Si la deliberación es un pilar de la democracia, entonces la sesión del miércoles pasado en el Congreso de la Unión fue una obra burda. Sin debate, sin un murmullo de disenso, los legisladores ratificaron a los 10 nuevos magistrados agrarios propuestos por López Obrador. Treinta votos a favor y ninguno en contra o abstención. En este episodio, la unanimidad no reflejaba consenso, sino apatía de una oposición solo existe cuando se tratan sus intereses.

Los sueldos de los jueces han sido una papa hirviendo en la federación, pero no para los agrarios, pues su ley orgánica tiene un artículo dedicado exclusivamente a asegurar que sus emolumentos no puedan ser reducidos durante su cargo. En un país donde la austeridad es una consigna, este blindaje salarial parece chiste de mal gusto. Pero ¿cuánto cuesta realmente este sistema agrario, al margen de la atención pública?

Durante 2023, entre el Tribunal Superior Agrario (TSA) y los 54 Tribunales Unitarios Agrarios (TUA), se ejerció un presupuesto de 984 millones de pesos.
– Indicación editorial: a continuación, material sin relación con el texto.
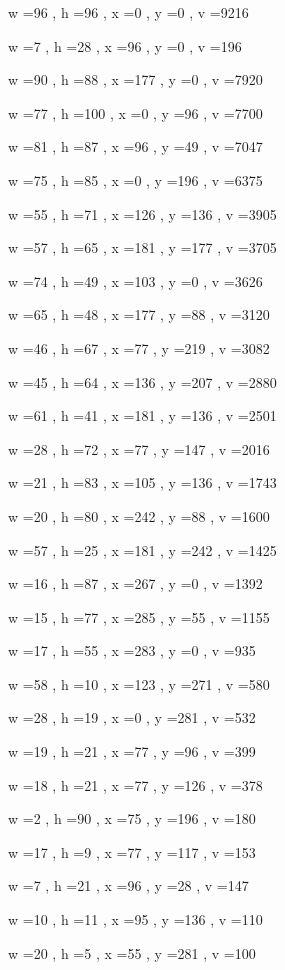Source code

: \documentclass[11pt]{article}
\begin{document}
w =96 , h =96 , x =0 , y =0 , v =9216
\par
w =7 , h =28 , x =96 , y =0 , v =196
\par
w =90 , h =88 , x =177 , y =0 , v =7920
\par
w =77 , h =100 , x =0 , y =96 , v =7700
\par
w =81 , h =87 , x =96 , y =49 , v =7047
\par
w =75 , h =85 , x =0 , y =196 , v =6375
\par
w =55 , h =71 , x =126 , y =136 , v =3905
\par
w =57 , h =65 , x =181 , y =177 , v =3705
\par
w =74 , h =49 , x =103 , y =0 , v =3626
\par
w =65 , h =48 , x =177 , y =88 , v =3120
\par
w =46 , h =67 , x =77 , y =219 , v =3082
\par
w =45 , h =64 , x =136 , y =207 , v =2880
\par
w =61 , h =41 , x =181 , y =136 , v =2501
\par
w =28 , h =72 , x =77 , y =147 , v =2016
\par
w =21 , h =83 , x =105 , y =136 , v =1743
\par
w =20 , h =80 , x =242 , y =88 , v =1600
\par
w =57 , h =25 , x =181 , y =242 , v =1425
\par
w =16 , h =87 , x =267 , y =0 , v =1392
\par
w =15 , h =77 , x =285 , y =55 , v =1155
\par
w =17 , h =55 , x =283 , y =0 , v =935
\par
w =58 , h =10 , x =123 , y =271 , v =580
\par
w =28 , h =19 , x =0 , y =281 , v =532
\par
w =19 , h =21 , x =77 , y =96 , v =399
\par
w =18 , h =21 , x =77 , y =126 , v =378
\par
w =2 , h =90 , x =75 , y =196 , v =180
\par
w =17 , h =9 , x =77 , y =117 , v =153
\par
w =7 , h =21 , x =96 , y =28 , v =147
\par
w =10 , h =11 , x =95 , y =136 , v =110
\par
w =20 , h =5 , x =55 , y =281 , v =100
\par
\newpage
\end{document}
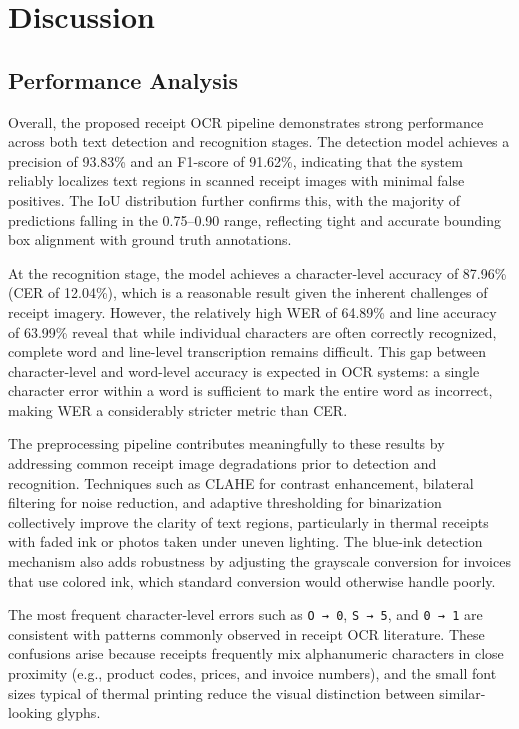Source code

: \section{Discussion}

\subsection{Performance Analysis}

Overall, the proposed receipt OCR pipeline demonstrates strong performance across both text
detection and recognition stages. The detection model achieves a precision of 93.83\% and an
F1-score of 91.62\%, indicating that the system reliably localizes text regions in scanned
receipt images with minimal false positives. The IoU distribution further confirms this, with
the majority of predictions falling in the 0.75--0.90 range, reflecting tight and accurate
bounding box alignment with ground truth annotations.

At the recognition stage, the model achieves a character-level accuracy of 87.96\% (CER of
12.04\%), which is a reasonable result given the inherent challenges of receipt imagery.
However, the relatively high WER of 64.89\% and line accuracy of 63.99\% reveal that while
individual characters are often correctly recognized, complete word and line-level transcription
remains difficult. This gap between character-level and word-level accuracy is expected in OCR
systems: a single character error within a word is sufficient to mark the entire word as
incorrect, making WER a considerably stricter metric than CER.

The preprocessing pipeline contributes meaningfully to these results by addressing common
receipt image degradations prior to detection and recognition. Techniques such as CLAHE for
contrast enhancement, bilateral filtering for noise reduction, and adaptive thresholding for
binarization collectively improve the clarity of text regions, particularly in thermal receipts
with faded ink or photos taken under uneven lighting. The blue-ink detection mechanism also
adds robustness by adjusting the grayscale conversion for invoices that use colored ink, which
standard conversion would otherwise handle poorly.

The most frequent character-level errors such as \texttt{O → 0}, \texttt{S → 5}, and
\texttt{0 → 1} are consistent with patterns commonly observed in receipt OCR literature.
These confusions arise because receipts frequently mix alphanumeric characters in close
proximity (e.g., product codes, prices, and invoice numbers), and the small font sizes typical
of thermal printing reduce the visual distinction between similar-looking glyphs.

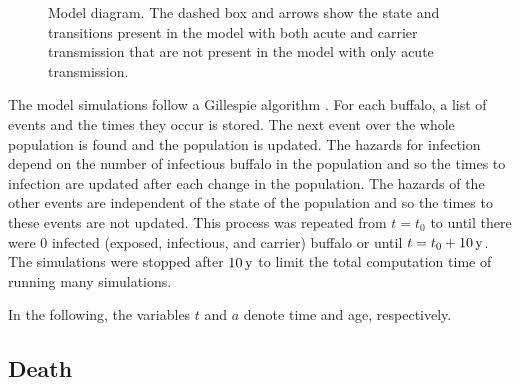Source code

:\documentclass[12pt, USenglish]{article}  %
\begin{document}
\begin{figure}
  \centering
  \textsf{}
  \caption{Model diagram. The dashed box and arrows show the
    state and transitions present in the model with both acute and
    carrier transmission that are not present in the model with only
    acute transmission.}
  \label{fig:diagram}
\end{figure}


The model simulations follow a Gillespie algorithm
\autocite{gillespie_1977}. For each buffalo, a list of events and the
times they occur is stored. The next event over the whole population
is found and the population is updated.  The hazards for infection
depend on the number of infectious buffalo in the population and so
the times to infection are updated after each change in the
population.  The hazards of the other events are independent of the
state of the population and so the times to these events are not
updated.  This process was repeated from $t = t_0$ to until there were
$0$ infected (exposed, infectious, and carrier) buffalo or until
$t = t_0 + \unit[10]{y}$. The simulations were stopped after
$\unit[10]{y}$ to limit the total computation time of running many
simulations.

In the following, the variables $t$ and $a$ denote time and age,
respectively.

\subsection{Death}
\end{document}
Pero, ¿eso es mucho o poco?

Incluso si reducimos la mirada a Puebla, donde tenemos dos tribunales y menos de 40 personas laborando, con un presupuesto de 20 millones de pesos, que atendieron unos 3 mil asuntos el año pasado, son cifras que se disuelven en nuestra nebulosa comprensión sobre el sistema agrario.

Y es aquí donde reside el verdadero meollo del asunto. Buena parte del futuro nacional está atrapado en los ejidos, en un esquema legal paralelo y frecuentemente en conflicto con la modernidad. Este sistema de tenencia de la tierra, que en su momento fue una respuesta a las demandas sociales de la Revolución, hoy se revela como una barrera que impide el desarrollo y genera incertidumbre.

Tomemos como ejemplo el caso del ejido "El Bajío", en Caborca, Sonora, justo al lado del mayor proyecto solar del país en Puerto Peñasco. Allí, los conflictos ejidales terminaron en un presunto despojo de 3 mil hectáreas de zonas mineras —de donde se han extraído 560 millones de dólares en oro— y la magistrada titular tribunal agrario con sede en Hermosillo se suma a 20 años de litigios sin resoluciones.

¿Cómo puede un sistema tan crucial para el desarrollo nacional estar en manos de tribunales que parecen operar en una dimensión paralela, alejada del escrutinio público y la rendición de cuentas?

Cada año, sin excepción desde que se mide, los tribunales agrarios dejan más de 37 mil casos en trámites. Estos casos no solo representan disputas legales; son la encarnación del mayor miedo del ser humano: la incertidumbre. Y esta incertidumbre gira en torno a uno de los aspectos más primitivos y esenciales de la existencia humana: la posesión y tenencia de la tierra.

Mientras los políticos debaten reformas que prometen modernizar y democratizar, los ejidatarios siguen atrapados en un sistema que no entienden y que no los entiende, donde sistema y sistematizados no entienden los tiempos que les tocaron vivir. Una verdadera tragedia que afecta 51 de cada 100 metros cuadrados del país, porcentaje en posesión ejidataria y comunal; buena es la justicia si no la doblara la malicia.